Confirmée officiellement le 26 février, l’épidémie du coronavirus met en difficulté un système médical sous-financé qui accuse un manque dramatique d’équipements de protection. Comme si un malheur ne suffisait pas, de plus en plus de médecins démissionnent. Ils accusent les autorités de les exposer à une contamination certaine en l’absence de protection. « C’est facile de nous critiquer, déclare le docteur Camelia Roiu qui exerce à l’hôpital pour malades brûlés de Bucarest. Nous demander de lutter contre le virus sans nous assurer la moindre protection est criminel. » Une opinion qui ne fait pas l’unanimité dans le milieu hospitalier. « Tous les cadres médicaux ont l’obligation de sauver leurs patients, a déclaré l’anesthésiste Radu Tincu qui exerce à l’hôpital des urgences Floreasca de Bucarest. On ne doit pas démissionner quand le pays fait face à une telle épidémie. Il n’est pas moral d’abandonner les patients au moment où ils ont le plus besoin de nous. »

En état d’urgence depuis la mi-mars, la Roumanie fait l’objet d’un couvre-feu assuré par la police et l’armée. La démission en masse des médecins et des infirmières s’ajoute aux problèmes financiers que le gouvernement dirigé par le libéral Ludovic Orban tente de résoudre dans l’urgence. Depuis la mi-mars, plus d’un million d’employés du privé se sont inscrits au chômage. Sur les 1 251 000 personnes employées par l’État, 400 000 travaillent dans le système médical, mais leur nombre diminue de jour en jour. « Nous avons deux options, a déclaré Ludovic Orban. On peut interdire aux médecins qui démissionnent de pratiquer la médecine en Roumanie, ou leur donner un préavis avec un temps de réflexion. La décision extrême est plus facile à mettre en place, mais nous avons besoin de chaque médecin et de chaque infirmière. Le gouvernement continuera à fournir les hôpitaux en matériels de protection, mais je demande aux médecins de respecter le serment d’Hippocrate. »

Malgré une hausse des salaires de cinquante pour cent décrétée en 2018, des milliers de médecins ont quitté la Roumanie pour des postes mieux rémunérés en Europe de l’Ouest. La France, l’Allemagne et la Grande-Bretagne en ont été les principaux bénéficiaires. Ils avaient rejoint les quatre millions de Roumains, soit un cinquième de la population, qui ont préféré les marchés du travail occidentaux. Selon le ministère de la Santé, 25 000 médecins et infirmières ont quitté la Roumanie ces dix dernières années. Le président Klaus Iohannis est sorti de sa réserve habituelle pour tenter de trouver une solution. « Nos cadres médicaux sont la première ligne du front dans cette guerre contre l’épidémie, a-t-il déclaré lors d’une conférence de presse.

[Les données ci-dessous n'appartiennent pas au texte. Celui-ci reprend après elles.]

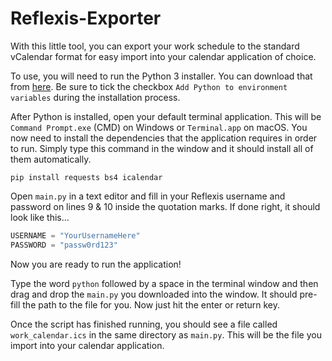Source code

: # Reflexis-Exporter

With this little tool, you can export your work schedule to the standard vCalendar format for easy import into your calendar application of choice.

To use, you will need to run the Python 3 installer. You can download that from [here](https://python.org/download). Be sure to tick the checkbox `Add Python to environment variables` during the installation process.

After Python is installed, open your default terminal application. This will be `Command Prompt.exe` (CMD) on Windows or `Terminal.app` on macOS. You now need to install the dependencies that the application requires in order to run.
Simply type this command in the window and it should install all of them automatically.
```
pip install requests bs4 icalendar
```

Open `main.py` in a text editor and fill in your Reflexis username and password on lines 9 & 10 inside the quotation marks. If done right, it should look like this...

```python
USERNAME = "YourUsernameHere"
PASSWORD = "passw0rd123"
```

Now you are ready to run the application!

Type the word `python` followed by a space in the terminal window and then drag and drop the `main.py` you downloaded into the window. It should pre-fill the path to the file for you. Now just hit the enter or return key. 

Once the script has finished running, you should see a file called `work_calendar.ics` in the same directory as `main.py`. This will be the file you import into your calendar application.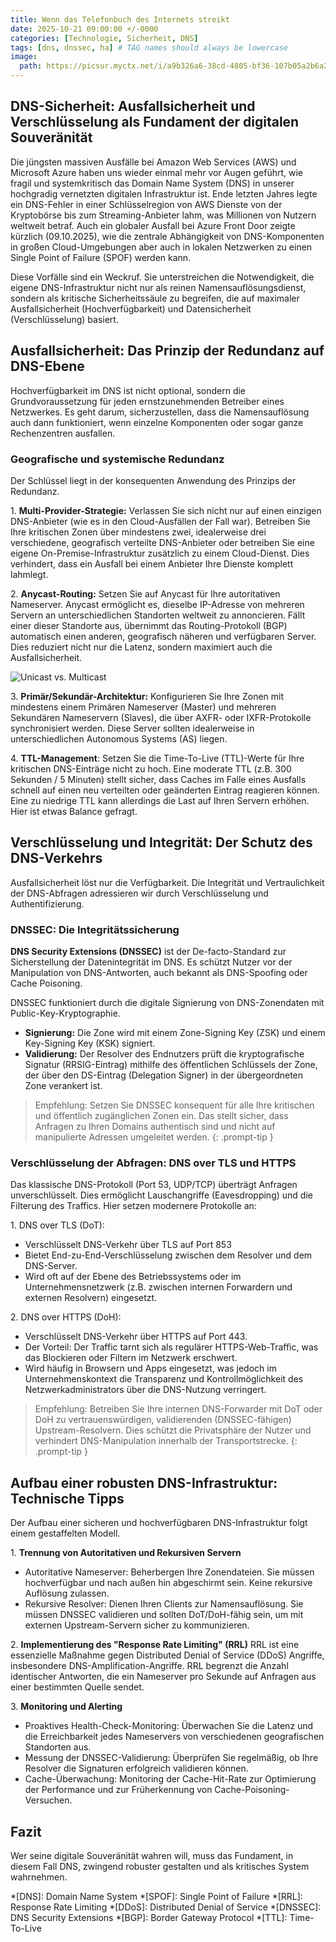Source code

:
 ```yaml
---
title: Wenn das Telefonbuch des Internets streikt
date: 2025-10-21 09:00:00 +/-0000
categories: [Technologie, Sicherheit, DNS]
tags: [dns, dnssec, ha] # TAG names should always be lowercase
image:
  path: https://picsur.myctx.net/i/a9b326a6-38cd-4805-bf36-107b05a2b6a2.png
---
```


## DNS-Sicherheit: Ausfallsicherheit und Verschlüsselung als Fundament der digitalen Souveränität

Die jüngsten massiven Ausfälle bei Amazon Web Services (AWS) und Microsoft Azure haben uns wieder einmal mehr vor Augen geführt, wie fragil und systemkritisch das Domain Name System (DNS) in unserer hochgradig vernetzten digitalen Infrastruktur ist. Ende letzten Jahres legte ein DNS-Fehler in einer Schlüsselregion von AWS Dienste von der Kryptobörse bis zum Streaming-Anbieter lahm, was Millionen von Nutzern weltweit betraf. Auch ein globaler Ausfall bei Azure Front Door zeigte kürzlich (09.10.2025), wie die zentrale Abhängigkeit von DNS-Komponenten in großen Cloud-Umgebungen aber auch in lokalen Netzwerken zu einen Single Point of Failure (SPOF) werden kann.

Diese Vorfälle sind ein Weckruf. Sie unterstreichen die Notwendigkeit, die eigene DNS-Infrastruktur nicht nur als reinen Namensauflösungsdienst, sondern als kritische Sicherheitssäule zu begreifen, die auf maximaler Ausfallsicherheit (Hochverfügbarkeit) und Datensicherheit (Verschlüsselung) basiert.

## Ausfallsicherheit: Das Prinzip der Redundanz auf DNS-Ebene

Hochverfügbarkeit im DNS ist nicht optional, sondern die Grundvoraussetzung für jeden ernstzunehmenden Betreiber eines Netzwerkes. Es geht darum, sicherzustellen, dass die Namensauflösung auch dann funktioniert, wenn einzelne Komponenten oder sogar ganze Rechenzentren ausfallen.

### Geografische und systemische Redundanz

Der Schlüssel liegt in der konsequenten Anwendung des Prinzips der Redundanz.

1\. **Multi-Provider-Strategie:** Verlassen Sie sich nicht nur auf einen einzigen DNS-Anbieter (wie es in den Cloud-Ausfällen der Fall war). Betreiben Sie Ihre kritischen Zonen über mindestens zwei, idealerweise drei verschiedene, geografisch verteilte DNS-Anbieter oder betreiben Sie eine eigene On-Premise-Infrastruktur zusätzlich zu einem Cloud-Dienst. Dies verhindert, dass ein Ausfall bei einem Anbieter Ihre Dienste komplett lahmlegt.

2\. **Anycast-Routing:** Setzen Sie auf Anycast für Ihre autoritativen Nameserver. Anycast ermöglicht es, dieselbe IP-Adresse von mehreren Servern an unterschiedlichen Standorten weltweit zu annoncieren. Fällt einer dieser Standorte aus, übernimmt das Routing-Protokoll (BGP) automatisch einen anderen, geografisch näheren und verfügbaren Server. Dies reduziert nicht nur die Latenz, sondern maximiert auch die Ausfallsicherheit.

![Unicast vs. Multicast](https://picsur.myctx.net/i/53bd8249-dfc0-4211-a60f-8ad7bc27ee8a.png)

3\. **Primär/Sekundär-Architektur:** Konfigurieren Sie Ihre Zonen mit mindestens einem Primären Nameserver (Master) und mehreren Sekundären Nameservern (Slaves), die über AXFR- oder IXFR-Protokolle synchronisiert werden. Diese Server sollten idealerweise in unterschiedlichen Autonomous Systems (AS) liegen.

4\. **TTL-Management**: Setzen Sie die Time-To-Live (TTL)-Werte für Ihre kritischen DNS-Einträge nicht zu hoch. Eine moderate TTL (z.B. 300 Sekunden / 5 Minuten) stellt sicher, dass Caches im Falle eines Ausfalls schnell auf einen neu verteilten oder geänderten Eintrag reagieren können. Eine zu niedrige TTL kann allerdings die Last auf Ihren Servern erhöhen. Hier ist etwas Balance gefragt.

## Verschlüsselung und Integrität: Der Schutz des DNS-Verkehrs

Ausfallsicherheit löst nur die Verfügbarkeit. Die Integrität und Vertraulichkeit der DNS-Abfragen adressieren wir durch Verschlüsselung und Authentifizierung.

### DNSSEC: Die Integritätssicherung

**DNS Security Extensions (DNSSEC)** ist der De-facto-Standard zur Sicherstellung der Datenintegrität im DNS. Es schützt Nutzer vor der Manipulation von DNS-Antworten, auch bekannt als DNS-Spoofing oder Cache Poisoning.

DNSSEC funktioniert durch die digitale Signierung von DNS-Zonendaten mit Public-Key-Kryptographie.

* **Signierung:** Die Zone wird mit einem Zone-Signing Key (ZSK) und einem Key-Signing Key (KSK) signiert.
* **Validierung:** Der Resolver des Endnutzers prüft die kryptografische Signatur (RRSIG-Eintrag) mithilfe des öffentlichen Schlüssels der Zone, der über den DS-Eintrag (Delegation Signer) in der übergeordneten Zone verankert ist.

> Empfehlung: Setzen Sie DNSSEC konsequent für alle Ihre kritischen und öffentlich zugänglichen Zonen ein. Das stellt sicher, dass Anfragen zu Ihren Domains authentisch sind und nicht auf manipulierte Adressen umgeleitet werden.
{: .prompt-tip }

### Verschlüsselung der Abfragen: DNS over TLS und HTTPS

Das klassische DNS-Protokoll (Port 53, UDP/TCP) überträgt Anfragen unverschlüsselt. Dies ermöglicht Lauschangriffe (Eavesdropping) und die Filterung des Traffics. Hier setzen modernere Protokolle an:

1\. DNS over TLS (DoT):

* Verschlüsselt DNS-Verkehr über TLS auf Port 853
* Bietet End-zu-End-Verschlüsselung zwischen dem Resolver und dem DNS-Server.
* Wird oft auf der Ebene des Betriebssystems oder im Unternehmensnetzwerk (z.B. zwischen internen Forwardern und externen Resolvern) eingesetzt.

2\. DNS over HTTPS (DoH):

* Verschlüsselt DNS-Verkehr über HTTPS auf Port 443.
* Der Vorteil: Der Traffic tarnt sich als regulärer HTTPS-Web-Traffic, was das Blockieren oder Filtern im Netzwerk erschwert.
* Wird häufig in Browsern und Apps eingesetzt, was jedoch im Unternehmenskontext die Transparenz und Kontrollmöglichkeit des Netzwerkadministrators über die DNS-Nutzung verringert.

>Empfehlung: Betreiben Sie Ihre internen DNS-Forwarder mit DoT oder DoH zu vertrauenswürdigen, validierenden (DNSSEC-fähigen) Upstream-Resolvern. Dies schützt die Privatsphäre der Nutzer und verhindert DNS-Manipulation innerhalb der Transportstrecke.
{: .prompt-tip }

## Aufbau einer robusten DNS-Infrastruktur: Technische Tipps

Der Aufbau einer sicheren und hochverfügbaren DNS-Infrastruktur folgt einem gestaffelten Modell.

1\. **Trennung von Autoritativen und Rekursiven Servern**

* Autoritative Nameserver: Beherbergen Ihre Zonendateien. Sie müssen hochverfügbar und nach außen hin abgeschirmt sein. Keine rekursive Auflösung zulassen.
* Rekursive Resolver: Dienen Ihren Clients zur Namensauflösung. Sie müssen DNSSEC validieren und sollten DoT/DoH-fähig sein, um mit externen Upstream-Servern sicher zu kommunizieren.

2\. **Implementierung des "Response Rate Limiting" (RRL)**
RRL ist eine essenzielle Maßnahme gegen Distributed Denial of Service (DDoS) Angriffe, insbesondere DNS-Amplification-Angriffe. RRL begrenzt die Anzahl identischer Antworten, die ein Nameserver pro Sekunde auf Anfragen aus einer bestimmten Quelle sendet.

3\. **Monitoring und Alerting**

* Proaktives Health-Check-Monitoring: Überwachen Sie die Latenz und die Erreichbarkeit jedes Nameservers von verschiedenen geografischen Standorten aus.
* Messung der DNSSEC-Validierung: Überprüfen Sie regelmäßig, ob Ihre Resolver die Signaturen erfolgreich validieren können.
* Cache-Überwachung: Monitoring der Cache-Hit-Rate zur Optimierung der Performance und zur Früherkennung von Cache-Poisoning-Versuchen.

## Fazit

Wer seine digitale Souveränität wahren will, muss das Fundament, in diesem Fall DNS, zwingend robuster gestalten und als kritisches System wahrnehmen.

*[DNS]: Domain Name System
*[SPOF]: Single Point of Failure
*[RRL]: Response Rate Limiting
*[DDoS]: Distributed Denial of Service
*[DNSSEC]: DNS Security Extensions
*[BGP]: Border Gateway Protocol
*[TTL]: Time-To-Live
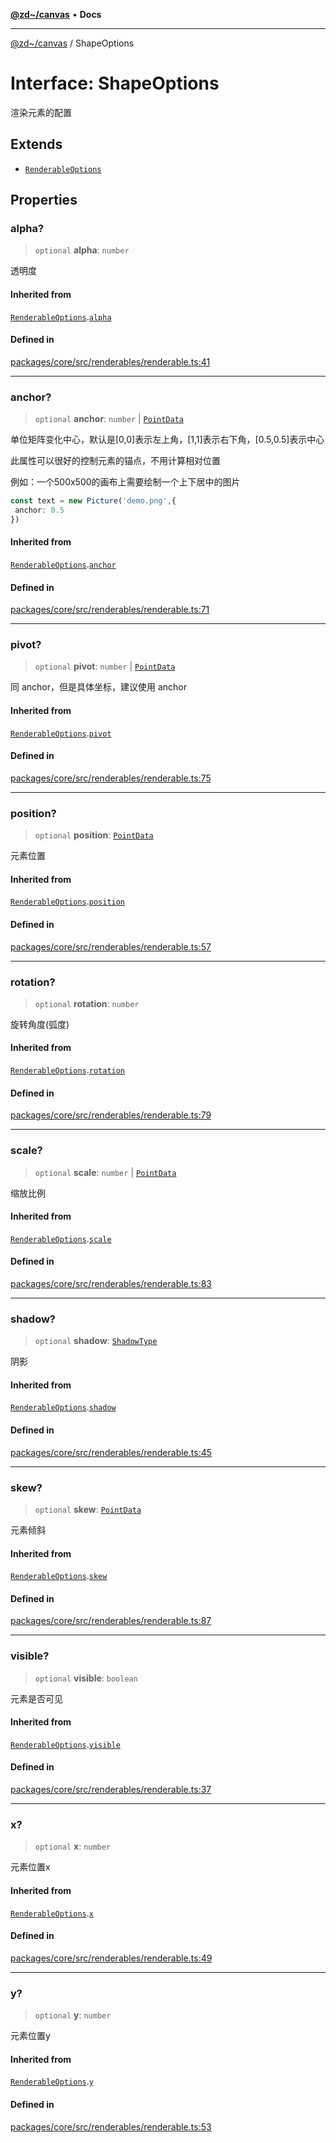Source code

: [**@zd~/canvas**](../README.md) • **Docs**

***

[@zd~/canvas](../README.md) / ShapeOptions

# Interface: ShapeOptions

渲染元素的配置

## Extends

- [`RenderableOptions`](RenderableOptions.md)

## Properties

### alpha?

> `optional` **alpha**: `number`

透明度

#### Inherited from

[`RenderableOptions`](RenderableOptions.md).[`alpha`](RenderableOptions.md#alpha)

#### Defined in

[packages/core/src/renderables/renderable.ts:41](https://github.com/zhuddan/canvas/blob/2c03d7cefb2e6b676d454fa816d18ee0f8613833/packages/core/src/renderables/renderable.ts#L41)

***

### anchor?

> `optional` **anchor**: `number` \| [`PointData`](PointData.md)

单位矩阵变化中心，默认是[0,0]表示左上角，[1,1]表示右下角，[0.5,0.5]表示中心

此属性可以很好的控制元素的锚点，不用计算相对位置

例如：一个500x500的画布上需要绘制一个上下居中的图片

``` ts
const text = new Picture('demo.png',{
 anchor: 0.5
})
```

#### Inherited from

[`RenderableOptions`](RenderableOptions.md).[`anchor`](RenderableOptions.md#anchor)

#### Defined in

[packages/core/src/renderables/renderable.ts:71](https://github.com/zhuddan/canvas/blob/2c03d7cefb2e6b676d454fa816d18ee0f8613833/packages/core/src/renderables/renderable.ts#L71)

***

### pivot?

> `optional` **pivot**: `number` \| [`PointData`](PointData.md)

同 anchor，但是具体坐标，建议使用 anchor

#### Inherited from

[`RenderableOptions`](RenderableOptions.md).[`pivot`](RenderableOptions.md#pivot)

#### Defined in

[packages/core/src/renderables/renderable.ts:75](https://github.com/zhuddan/canvas/blob/2c03d7cefb2e6b676d454fa816d18ee0f8613833/packages/core/src/renderables/renderable.ts#L75)

***

### position?

> `optional` **position**: [`PointData`](PointData.md)

元素位置

#### Inherited from

[`RenderableOptions`](RenderableOptions.md).[`position`](RenderableOptions.md#position)

#### Defined in

[packages/core/src/renderables/renderable.ts:57](https://github.com/zhuddan/canvas/blob/2c03d7cefb2e6b676d454fa816d18ee0f8613833/packages/core/src/renderables/renderable.ts#L57)

***

### rotation?

> `optional` **rotation**: `number`

旋转角度(弧度)

#### Inherited from

[`RenderableOptions`](RenderableOptions.md).[`rotation`](RenderableOptions.md#rotation)

#### Defined in

[packages/core/src/renderables/renderable.ts:79](https://github.com/zhuddan/canvas/blob/2c03d7cefb2e6b676d454fa816d18ee0f8613833/packages/core/src/renderables/renderable.ts#L79)

***

### scale?

> `optional` **scale**: `number` \| [`PointData`](PointData.md)

缩放比例

#### Inherited from

[`RenderableOptions`](RenderableOptions.md).[`scale`](RenderableOptions.md#scale)

#### Defined in

[packages/core/src/renderables/renderable.ts:83](https://github.com/zhuddan/canvas/blob/2c03d7cefb2e6b676d454fa816d18ee0f8613833/packages/core/src/renderables/renderable.ts#L83)

***

### shadow?

> `optional` **shadow**: [`ShadowType`](ShadowType.md)

阴影

#### Inherited from

[`RenderableOptions`](RenderableOptions.md).[`shadow`](RenderableOptions.md#shadow)

#### Defined in

[packages/core/src/renderables/renderable.ts:45](https://github.com/zhuddan/canvas/blob/2c03d7cefb2e6b676d454fa816d18ee0f8613833/packages/core/src/renderables/renderable.ts#L45)

***

### skew?

> `optional` **skew**: [`PointData`](PointData.md)

元素倾斜

#### Inherited from

[`RenderableOptions`](RenderableOptions.md).[`skew`](RenderableOptions.md#skew)

#### Defined in

[packages/core/src/renderables/renderable.ts:87](https://github.com/zhuddan/canvas/blob/2c03d7cefb2e6b676d454fa816d18ee0f8613833/packages/core/src/renderables/renderable.ts#L87)

***

### visible?

> `optional` **visible**: `boolean`

元素是否可见

#### Inherited from

[`RenderableOptions`](RenderableOptions.md).[`visible`](RenderableOptions.md#visible)

#### Defined in

[packages/core/src/renderables/renderable.ts:37](https://github.com/zhuddan/canvas/blob/2c03d7cefb2e6b676d454fa816d18ee0f8613833/packages/core/src/renderables/renderable.ts#L37)

***

### x?

> `optional` **x**: `number`

元素位置x

#### Inherited from

[`RenderableOptions`](RenderableOptions.md).[`x`](RenderableOptions.md#x)

#### Defined in

[packages/core/src/renderables/renderable.ts:49](https://github.com/zhuddan/canvas/blob/2c03d7cefb2e6b676d454fa816d18ee0f8613833/packages/core/src/renderables/renderable.ts#L49)

***

### y?

> `optional` **y**: `number`

元素位置y

#### Inherited from

[`RenderableOptions`](RenderableOptions.md).[`y`](RenderableOptions.md#y)

#### Defined in

[packages/core/src/renderables/renderable.ts:53](https://github.com/zhuddan/canvas/blob/2c03d7cefb2e6b676d454fa816d18ee0f8613833/packages/core/src/renderables/renderable.ts#L53)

Je sais qu’ils travaillent sous un stress énorme et qu’ils ont besoin de plus que de mots d’encouragement. J’ai demandé au gouvernement de trouver une solution pour offrir une prime mensuelle de 500 euros à tous les médecins qui font face à cette épidémie. »

Une prime peut-elle motiver les médecins à continuer cette course contre la montre dans le combat contre le Covid-19 ? La bataille n’est pas gagnée d’avance et les Roumains se moquent de la politique. La dernière blague en vogue à Bucarest : la Roumanie est le seul pays européen qui n’a pas de problème de financement car les médecins sont payés avec les amendes des policiers.